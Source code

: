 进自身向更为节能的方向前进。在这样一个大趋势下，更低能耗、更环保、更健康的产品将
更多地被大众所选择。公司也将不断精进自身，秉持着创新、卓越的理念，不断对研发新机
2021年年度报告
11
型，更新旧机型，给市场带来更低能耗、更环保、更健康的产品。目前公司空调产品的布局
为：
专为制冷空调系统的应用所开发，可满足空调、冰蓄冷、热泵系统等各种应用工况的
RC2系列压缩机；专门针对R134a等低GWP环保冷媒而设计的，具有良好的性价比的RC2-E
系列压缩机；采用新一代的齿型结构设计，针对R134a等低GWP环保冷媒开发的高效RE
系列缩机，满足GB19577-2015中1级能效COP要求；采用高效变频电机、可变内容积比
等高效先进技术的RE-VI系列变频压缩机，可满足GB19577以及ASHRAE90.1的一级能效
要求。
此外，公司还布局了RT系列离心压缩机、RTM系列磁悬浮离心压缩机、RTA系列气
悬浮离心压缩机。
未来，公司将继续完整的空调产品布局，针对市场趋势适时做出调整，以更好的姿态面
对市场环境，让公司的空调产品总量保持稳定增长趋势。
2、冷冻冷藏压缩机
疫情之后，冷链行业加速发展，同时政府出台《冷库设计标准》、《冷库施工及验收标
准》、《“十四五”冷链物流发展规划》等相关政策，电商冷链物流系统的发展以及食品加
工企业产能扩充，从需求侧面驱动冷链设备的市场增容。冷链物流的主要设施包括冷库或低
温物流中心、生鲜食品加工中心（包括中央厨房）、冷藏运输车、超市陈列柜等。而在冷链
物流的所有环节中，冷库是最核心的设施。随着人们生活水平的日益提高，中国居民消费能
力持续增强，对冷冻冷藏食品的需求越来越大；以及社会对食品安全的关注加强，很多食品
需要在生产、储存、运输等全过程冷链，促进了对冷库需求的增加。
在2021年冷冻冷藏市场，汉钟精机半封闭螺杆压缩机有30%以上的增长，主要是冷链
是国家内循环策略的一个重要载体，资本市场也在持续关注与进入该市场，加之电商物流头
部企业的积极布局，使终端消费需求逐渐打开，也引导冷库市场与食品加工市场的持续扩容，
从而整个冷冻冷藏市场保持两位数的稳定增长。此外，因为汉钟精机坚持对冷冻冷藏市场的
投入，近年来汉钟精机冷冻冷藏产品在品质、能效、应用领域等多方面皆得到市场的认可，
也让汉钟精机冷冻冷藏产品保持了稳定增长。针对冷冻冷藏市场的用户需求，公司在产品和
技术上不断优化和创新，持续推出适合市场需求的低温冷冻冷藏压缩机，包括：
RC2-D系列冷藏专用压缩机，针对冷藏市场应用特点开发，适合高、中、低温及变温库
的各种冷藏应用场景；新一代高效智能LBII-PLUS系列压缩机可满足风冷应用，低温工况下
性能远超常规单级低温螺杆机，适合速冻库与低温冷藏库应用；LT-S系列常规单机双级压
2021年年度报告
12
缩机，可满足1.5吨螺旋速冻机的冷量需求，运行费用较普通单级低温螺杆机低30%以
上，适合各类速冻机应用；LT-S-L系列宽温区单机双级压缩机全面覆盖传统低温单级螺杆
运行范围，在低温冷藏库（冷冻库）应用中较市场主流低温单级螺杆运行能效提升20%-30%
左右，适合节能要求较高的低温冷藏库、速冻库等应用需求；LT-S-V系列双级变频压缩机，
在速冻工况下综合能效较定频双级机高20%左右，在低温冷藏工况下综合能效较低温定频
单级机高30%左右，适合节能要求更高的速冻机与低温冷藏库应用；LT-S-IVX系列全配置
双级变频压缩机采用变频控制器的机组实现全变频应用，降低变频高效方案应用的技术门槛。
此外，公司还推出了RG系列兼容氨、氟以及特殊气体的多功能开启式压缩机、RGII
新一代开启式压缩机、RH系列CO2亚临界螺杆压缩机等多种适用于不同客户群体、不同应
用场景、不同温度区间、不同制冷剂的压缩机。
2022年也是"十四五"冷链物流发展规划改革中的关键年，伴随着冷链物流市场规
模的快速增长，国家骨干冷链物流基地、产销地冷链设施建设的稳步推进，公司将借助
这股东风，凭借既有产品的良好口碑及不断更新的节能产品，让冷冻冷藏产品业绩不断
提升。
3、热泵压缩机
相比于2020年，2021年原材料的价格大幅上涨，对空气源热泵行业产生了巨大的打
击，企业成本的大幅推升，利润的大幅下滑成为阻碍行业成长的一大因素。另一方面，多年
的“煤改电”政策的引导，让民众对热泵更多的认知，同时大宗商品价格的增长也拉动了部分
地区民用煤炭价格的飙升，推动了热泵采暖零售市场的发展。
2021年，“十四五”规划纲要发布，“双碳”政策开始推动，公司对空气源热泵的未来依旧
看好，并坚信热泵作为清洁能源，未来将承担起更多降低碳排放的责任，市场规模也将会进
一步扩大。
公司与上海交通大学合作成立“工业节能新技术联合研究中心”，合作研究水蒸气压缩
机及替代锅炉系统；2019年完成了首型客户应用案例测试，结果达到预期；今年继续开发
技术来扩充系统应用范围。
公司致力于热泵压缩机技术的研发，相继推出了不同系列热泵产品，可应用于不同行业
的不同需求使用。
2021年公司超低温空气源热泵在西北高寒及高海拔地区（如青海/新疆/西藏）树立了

PROBLEM> What you give back should be exactly the lines of the data above from the line with "专为制冷空调系统的应用所开发，可满足空调、冰蓄冷、热泵系统等各种应用工况的" through the line with "温物流中心、生鲜食品加工中心（包括中央厨房）、冷藏运输车、超市陈列柜等。而在冷链", both of those included, and nothing more.

ANSWER SECTION>
专为制冷空调系统的应用所开发，可满足空调、冰蓄冷、热泵系统等各种应用工况的
RC2系列压缩机；专门针对R134a等低GWP环保冷媒而设计的，具有良好的性价比的RC2-E
系列压缩机；采用新一代的齿型结构设计，针对R134a等低GWP环保冷媒开发的高效RE
系列缩机，满足GB19577-2015中1级能效COP要求；采用高效变频电机、可变内容积比
等高效先进技术的RE-VI系列变频压缩机，可满足GB19577以及ASHRAE90.1的一级能效
要求。
此外，公司还布局了RT系列离心压缩机、RTM系列磁悬浮离心压缩机、RTA系列气
悬浮离心压缩机。
未来，公司将继续完整的空调产品布局，针对市场趋势适时做出调整，以更好的姿态面
对市场环境，让公司的空调产品总量保持稳定增长趋势。
2、冷冻冷藏压缩机
疫情之后，冷链行业加速发展，同时政府出台《冷库设计标准》、《冷库施工及验收标
准》、《“十四五”冷链物流发展规划》等相关政策，电商冷链物流系统的发展以及食品加
工企业产能扩充，从需求侧面驱动冷链设备的市场增容。冷链物流的主要设施包括冷库或低
温物流中心、生鲜食品加工中心（包括中央厨房）、冷藏运输车、超市陈列柜等。而在冷链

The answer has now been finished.